Studies on the Purification and Properties of N-acetyl-β-D-glucosaminidase from Cabbage

• Main Authors: Young, Fong-Ping, 楊鳳平
• Other Authors: Chang,Chen-Tien
• Format: Others
• Language: zh-TW
• Published: 1992
• Online Access: http://ndltd.ncl.edu.tw/handle/wuxq39

碩士 === 靜宜大學 === 食品營養學系 === 80 === N-acetyl-β-D-glucosaminidase was purified from cabbage by sequential steps of buffer extraction,ammonium sulfate fractionation. Sephadex G-75 gel filtration, chromatofocusing, and Sepharose CL-6B gel filtration. By these steps, the purity of the enzyme increased by 358 folds, the recovery of activity was 17.4％. The purified enzyme was homogeneous as examined by polyacrylamide gel electrophoresls. The purified N-acetyl-β-D-glucosaminidase had an optium pH of 4.0, optium temperature of 60°C, Km value of 0.94 mM, activation energy of 10.2 Kcal/mole, activation energy of thermal inactivation of 8.9 Kcal/mole for hydrolysis of p-nitrophenyl-N-acetyl-β-D-glucosaminde.

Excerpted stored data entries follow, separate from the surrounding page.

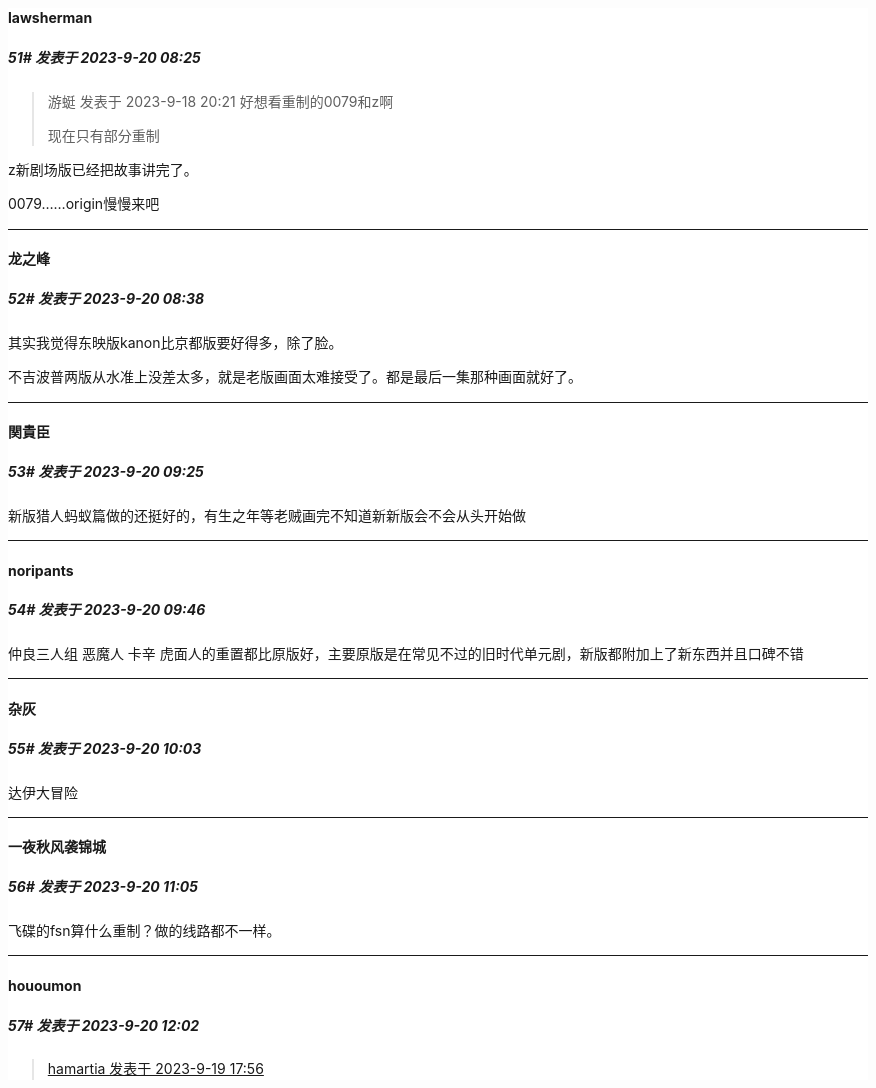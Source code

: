 ####  lawsherman  
##### 51#       发表于 2023-9-20 08:25

<blockquote>游蜓 发表于 2023-9-18 20:21
好想看重制的0079和z啊

现在只有部分重制</blockquote>
z新剧场版已经把故事讲完了。

0079……origin慢慢来吧

*****

####  龙之峰  
##### 52#       发表于 2023-9-20 08:38

其实我觉得东映版kanon比京都版要好得多，除了脸。

不吉波普两版从水准上没差太多，就是老版画面太难接受了。都是最后一集那种画面就好了。

*****

####  関貴臣  
##### 53#       发表于 2023-9-20 09:25

新版猎人蚂蚁篇做的还挺好的，有生之年等老贼画完不知道新新版会不会从头开始做

*****

####  noripants  
##### 54#       发表于 2023-9-20 09:46

仲良三人组 恶魔人 卡辛 虎面人的重置都比原版好，主要原版是在常见不过的旧时代单元剧，新版都附加上了新东西并且口碑不错

*****

####  杂灰  
##### 55#       发表于 2023-9-20 10:03

达伊大冒险

*****

####  一夜秋风袭锦城  
##### 56#       发表于 2023-9-20 11:05

飞碟的fsn算什么重制？做的线路都不一样。

*****

####  hououmon  
##### 57#       发表于 2023-9-20 12:02

<blockquote><a href="httphttps://bbs.saraba1st.com/2b/forum.php?mod=redirect&amp;goto=findpost&amp;pid=62460394&amp;ptid=2152781" target="_blank">hamartia 发表于 2023-9-19 17:56</a>
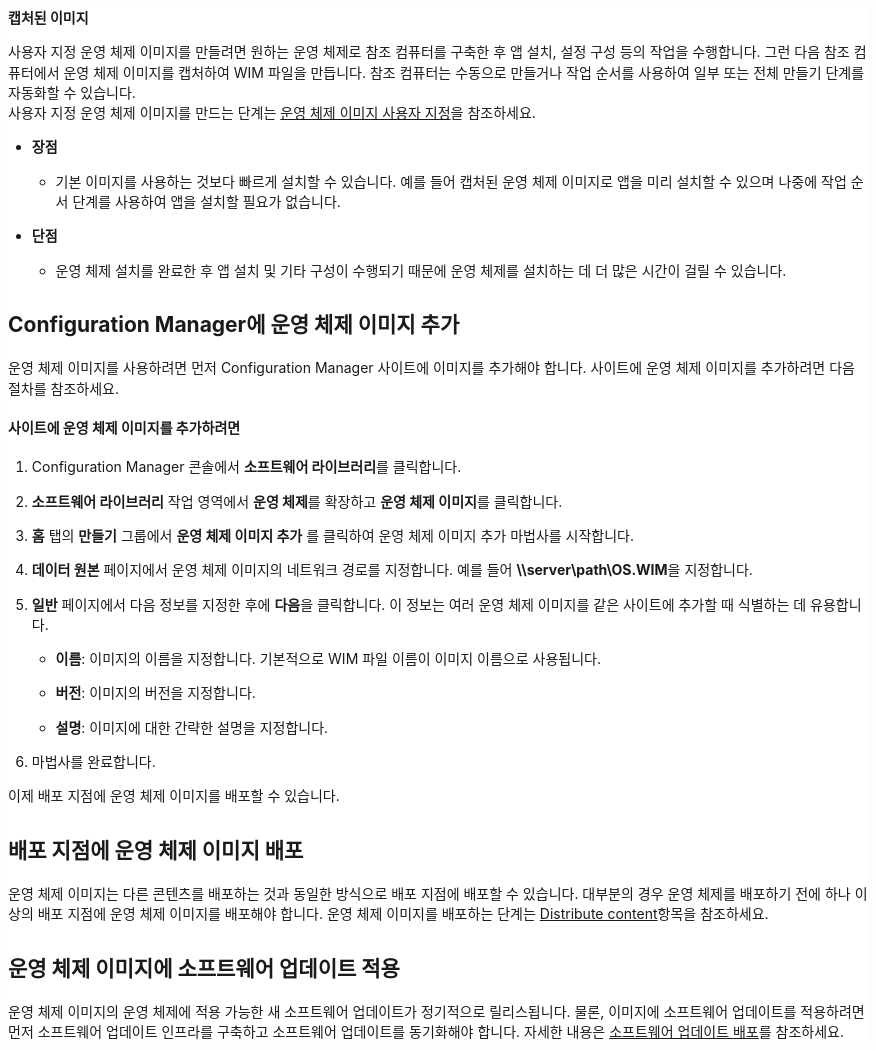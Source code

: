  **캡처된 이미지**  

 사용자 지정 운영 체제 이미지를 만들려면 원하는 운영 체제로 참조 컴퓨터를 구축한 후 앱 설치, 설정 구성 등의 작업을 수행합니다. 그런 다음 참조 컴퓨터에서 운영 체제 이미지를 캡처하여 WIM 파일을 만듭니다. 참조 컴퓨터는 수동으로 만들거나 작업 순서를 사용하여 일부 또는 전체 만들기 단계를 자동화할 수 있습니다.   
사용자 지정 운영 체제 이미지를 만드는 단계는 [운영 체제 이미지 사용자 지정](customize-operating-system-images.md)을 참조하세요.  

-   **장점**  

    -   기본 이미지를 사용하는 것보다 빠르게 설치할 수 있습니다. 예를 들어 캡처된 운영 체제 이미지로 앱을 미리 설치할 수 있으며 나중에 작업 순서 단계를 사용하여 앱을 설치할 필요가 없습니다.  

-   **단점**  

    -   운영 체제 설치를 완료한 후 앱 설치 및 기타 구성이 수행되기 때문에 운영 체제를 설치하는 데 더 많은 시간이 걸릴 수 있습니다.  


##  <a name="a-namebkmkaddosimagesa-add-operating-system-images-to-configuration-manager"></a><a name="BKMK_AddOSImages"></a> Configuration Manager에 운영 체제 이미지 추가  
 운영 체제 이미지를 사용하려면 먼저 Configuration Manager 사이트에 이미지를 추가해야 합니다. 사이트에 운영 체제 이미지를 추가하려면 다음 절차를 참조하세요.  

#### <a name="to-add-an-operating-system-image-to-a-site"></a>사이트에 운영 체제 이미지를 추가하려면  

1.  Configuration Manager 콘솔에서 **소프트웨어 라이브러리**를 클릭합니다.  

2.  **소프트웨어 라이브러리** 작업 영역에서 **운영 체제**를 확장하고 **운영 체제 이미지**를 클릭합니다.  

3.  **홈** 탭의 **만들기** 그룹에서 **운영 체제 이미지 추가** 를 클릭하여 운영 체제 이미지 추가 마법사를 시작합니다.  

4.  **데이터 원본** 페이지에서 운영 체제 이미지의 네트워크 경로를 지정합니다. 예를 들어 **\\\server\path\OS.WIM**을 지정합니다.  

5.  **일반** 페이지에서 다음 정보를 지정한 후에 **다음**을 클릭합니다. 이 정보는 여러 운영 체제 이미지를 같은 사이트에 추가할 때 식별하는 데 유용합니다.  

    -   **이름**: 이미지의 이름을 지정합니다. 기본적으로 WIM 파일 이름이 이미지 이름으로 사용됩니다.  

    -   **버전**: 이미지의 버전을 지정합니다.  

    -   **설명**: 이미지에 대한 간략한 설명을 지정합니다.  

6.  마법사를 완료합니다.  

 이제 배포 지점에 운영 체제 이미지를 배포할 수 있습니다.  

##  <a name="a-namebkmkdistributebootimagesa-distribute-operating-system-images-to-distribution-points"></a><a name="BKMK_DistributeBootImages"></a> 배포 지점에 운영 체제 이미지 배포  
 운영 체제 이미지는 다른 콘텐츠를 배포하는 것과 동일한 방식으로 배포 지점에 배포할 수 있습니다. 대부분의 경우 운영 체제를 배포하기 전에 하나 이상의 배포 지점에 운영 체제 이미지를 배포해야 합니다. 운영 체제 이미지를 배포하는 단계는 [Distribute content](../../core/servers/deploy/configure/deploy-and-manage-content.md#a-namebkmkdistributea-distribute-content)항목을 참조하세요.  

##  <a name="a-namebkmkosimagesapplyupdatesa-apply-software-updates-to-an-operating-system-image"></a><a name="BKMK_OSImagesApplyUpdates"></a> 운영 체제 이미지에 소프트웨어 업데이트 적용  
 운영 체제 이미지의 운영 체제에 적용 가능한 새 소프트웨어 업데이트가 정기적으로 릴리스됩니다. 물론, 이미지에 소프트웨어 업데이트를 적용하려면 먼저 소프트웨어 업데이트 인프라를 구축하고 소프트웨어 업데이트를 동기화해야 합니다. 자세한 내용은 [소프트웨어 업데이트 배포](../../sum/deploy-use/deploy-software-updates.md)를 참조하세요.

The enzyme showed molecular weight of 151,000 as determined by Sepharose CL-6B gel filtration. One subunit with molecular weight of 21,000 was observed as determined by SDSpolyacrylamide gel electrophoresis. Heavy metalions(O.06mM) , Ag+ and Hg+2, significantly inhibited the activity of the enzyme. N-Bromosuccinimide (NBSI; O.06mM), phenylmethylsulfonyl fluoride (PMSF;O.6mM), and iodine (O.6mM) also inhibited the activity of the enzyme. The enzyme showed high activity for hydrolysis of p-nitrophenyl-N-acetyl-β-D-glucosaminide but had no action on p-nitrophenyl-N-acetyl-α-D-glucosaminide. The enzyme also hydrolyzed p-nitrophenyl-N-acetyl-β-D-galactosaminide and oligochitin (2-4)with rather low activity. From the chemical modification and Dixon-Webb kinetic studies, the amino acid residues, histidine, tryptophan , tyrosine, and serine are probably located at or near the activite site of the enzyme.